After discussion and a vote by ACIP, the recommendations are sent to the CDC director. Once approved by the CDC director, they become official public health policy. These recommendations guide whether vaccines are covered by Medicare, Medicaid, and private health insurance plans. 

In addition to ACIP review, several expert groups, including the American Academy of Pediatrics, the American Academy of Family Physicians, and the Vaccine Integrity Project look at the evidence and recommend who should receive the vaccine and when. 

Recent ACIP Changes

In June 2025, the US Department of Health and Human Services (HHS) replaced all the members of ACIP. Many healthcare and public health experts have raised concerns that, since this change, vaccine recommendations have not followed the usual transparent, evidence-based review process. Some recent decisions were made without the full public discussion and comprehensive evaluation of scientific evidence that have historically guided ACIP recommendations. 

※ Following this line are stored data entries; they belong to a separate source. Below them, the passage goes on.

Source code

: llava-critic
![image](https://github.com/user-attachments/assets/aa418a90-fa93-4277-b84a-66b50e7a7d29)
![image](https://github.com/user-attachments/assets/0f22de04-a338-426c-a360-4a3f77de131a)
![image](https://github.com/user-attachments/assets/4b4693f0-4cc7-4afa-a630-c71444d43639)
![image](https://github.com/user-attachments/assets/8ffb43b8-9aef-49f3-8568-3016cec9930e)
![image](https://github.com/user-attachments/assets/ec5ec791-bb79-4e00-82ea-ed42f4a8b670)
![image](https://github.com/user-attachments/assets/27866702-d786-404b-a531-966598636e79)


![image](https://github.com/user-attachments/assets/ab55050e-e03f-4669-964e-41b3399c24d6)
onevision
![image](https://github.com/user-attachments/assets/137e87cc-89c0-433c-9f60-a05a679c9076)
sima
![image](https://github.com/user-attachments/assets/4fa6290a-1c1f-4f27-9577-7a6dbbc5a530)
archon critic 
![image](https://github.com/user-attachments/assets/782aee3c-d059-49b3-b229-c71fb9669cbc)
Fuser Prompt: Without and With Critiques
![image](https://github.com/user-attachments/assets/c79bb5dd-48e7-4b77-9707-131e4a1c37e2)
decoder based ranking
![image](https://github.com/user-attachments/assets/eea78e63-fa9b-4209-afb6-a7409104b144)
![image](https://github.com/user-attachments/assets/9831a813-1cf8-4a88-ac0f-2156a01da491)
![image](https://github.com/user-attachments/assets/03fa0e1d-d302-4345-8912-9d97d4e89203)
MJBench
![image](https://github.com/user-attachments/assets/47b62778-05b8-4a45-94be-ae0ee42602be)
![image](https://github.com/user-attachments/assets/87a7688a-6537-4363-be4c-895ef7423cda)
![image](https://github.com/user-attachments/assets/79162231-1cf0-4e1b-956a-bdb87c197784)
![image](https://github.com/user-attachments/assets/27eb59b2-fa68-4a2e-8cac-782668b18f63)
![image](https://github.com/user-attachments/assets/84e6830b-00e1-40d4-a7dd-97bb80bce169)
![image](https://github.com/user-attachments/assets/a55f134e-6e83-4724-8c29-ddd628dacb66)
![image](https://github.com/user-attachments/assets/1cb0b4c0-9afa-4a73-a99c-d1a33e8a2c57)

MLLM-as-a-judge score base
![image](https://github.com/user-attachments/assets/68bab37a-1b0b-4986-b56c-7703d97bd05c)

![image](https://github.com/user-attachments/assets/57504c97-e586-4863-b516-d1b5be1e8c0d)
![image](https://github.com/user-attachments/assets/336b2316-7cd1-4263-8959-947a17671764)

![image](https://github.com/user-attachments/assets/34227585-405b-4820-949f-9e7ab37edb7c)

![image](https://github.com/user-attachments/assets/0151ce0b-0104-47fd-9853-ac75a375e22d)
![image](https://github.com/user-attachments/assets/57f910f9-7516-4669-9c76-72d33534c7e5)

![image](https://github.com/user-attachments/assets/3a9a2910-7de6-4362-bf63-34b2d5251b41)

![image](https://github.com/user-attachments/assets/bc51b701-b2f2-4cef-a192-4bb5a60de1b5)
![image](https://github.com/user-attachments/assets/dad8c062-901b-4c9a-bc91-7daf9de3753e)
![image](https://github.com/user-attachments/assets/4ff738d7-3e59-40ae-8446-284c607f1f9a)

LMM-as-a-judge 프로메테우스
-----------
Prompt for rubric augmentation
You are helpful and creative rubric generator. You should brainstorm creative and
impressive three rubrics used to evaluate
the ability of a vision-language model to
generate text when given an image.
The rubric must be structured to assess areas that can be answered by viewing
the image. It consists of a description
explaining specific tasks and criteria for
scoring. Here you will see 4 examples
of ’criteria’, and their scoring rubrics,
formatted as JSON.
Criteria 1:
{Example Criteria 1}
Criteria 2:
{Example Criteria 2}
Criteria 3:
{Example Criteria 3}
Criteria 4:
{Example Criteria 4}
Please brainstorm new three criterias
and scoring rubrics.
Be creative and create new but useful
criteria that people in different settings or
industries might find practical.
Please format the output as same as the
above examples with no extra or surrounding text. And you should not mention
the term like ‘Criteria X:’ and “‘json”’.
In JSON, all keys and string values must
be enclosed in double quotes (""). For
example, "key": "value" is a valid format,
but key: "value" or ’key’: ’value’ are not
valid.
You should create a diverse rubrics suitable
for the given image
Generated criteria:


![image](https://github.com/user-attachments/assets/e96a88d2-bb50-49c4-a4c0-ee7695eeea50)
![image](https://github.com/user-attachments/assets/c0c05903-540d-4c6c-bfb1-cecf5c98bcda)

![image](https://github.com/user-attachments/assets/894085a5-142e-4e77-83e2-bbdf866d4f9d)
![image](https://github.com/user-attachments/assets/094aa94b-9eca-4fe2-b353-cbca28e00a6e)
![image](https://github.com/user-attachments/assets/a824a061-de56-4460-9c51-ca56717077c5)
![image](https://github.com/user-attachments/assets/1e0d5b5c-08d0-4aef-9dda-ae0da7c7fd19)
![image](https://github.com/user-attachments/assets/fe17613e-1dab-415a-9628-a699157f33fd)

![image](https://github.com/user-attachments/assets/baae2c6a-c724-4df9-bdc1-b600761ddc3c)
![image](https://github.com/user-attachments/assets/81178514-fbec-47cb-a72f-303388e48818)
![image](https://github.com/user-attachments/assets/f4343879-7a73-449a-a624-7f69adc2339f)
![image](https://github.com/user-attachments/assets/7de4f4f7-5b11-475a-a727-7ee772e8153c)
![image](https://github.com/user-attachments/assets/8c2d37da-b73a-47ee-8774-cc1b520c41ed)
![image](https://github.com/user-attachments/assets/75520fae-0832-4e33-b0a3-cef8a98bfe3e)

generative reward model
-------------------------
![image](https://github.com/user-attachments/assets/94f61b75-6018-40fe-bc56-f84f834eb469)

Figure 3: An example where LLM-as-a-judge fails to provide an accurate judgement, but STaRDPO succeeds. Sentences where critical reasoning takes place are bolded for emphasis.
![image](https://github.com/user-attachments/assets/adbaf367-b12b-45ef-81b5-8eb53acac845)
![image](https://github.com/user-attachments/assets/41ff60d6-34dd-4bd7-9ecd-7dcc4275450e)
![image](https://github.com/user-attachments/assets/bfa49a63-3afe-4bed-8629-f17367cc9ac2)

In January 2026, the CDC Director approved a new childhood vaccination schedule based on a limited internal review rather than the full ACIP process. This schedule reversed several long-standing vaccine recommendations. These changes have prompted questions about how vaccine guidance is developed and whether current recommendations reflect the full body of scientific evidence. 

Safety Monitoring

6. Ongoing Safety Monitoring

After a vaccine is on the market, there are multiple systems set up to watch for safety problems:  

  • Vaccine Adverse Event Reporting System (VAERS): Anyone who believes a vaccine caused a health problem can report it to VAERS. Reports to VAERS don't prove that a vaccine caused the issue, but they may show scientists that something needs a closer look.  
  • Vaccine Safety Datalink (VSD): Using electronic health records (which include over 10% of the US population) from several large healthcare organizations across the country, VSD researchers can quickly study whether a vaccine is connected to a reported health problem.  
  • FDA Sentinel Initiative and Biologics Effectiveness and Safety (BEST) Initiative: These systems can be used to study the safety of vaccines and other approved medical products to evaluate safety concerns through analysis of health insurance claims.   
  • Clinical Immunization Safety Assessment (CISA): This national network of experts from the Centers for Disease Control and Prevention (CDC) and academic research centers researches vaccine safety issues and consults doctors and other healthcare professionals about individual cases. 

FDA also may require the vaccine maker to monitor safety and effectiveness after approval.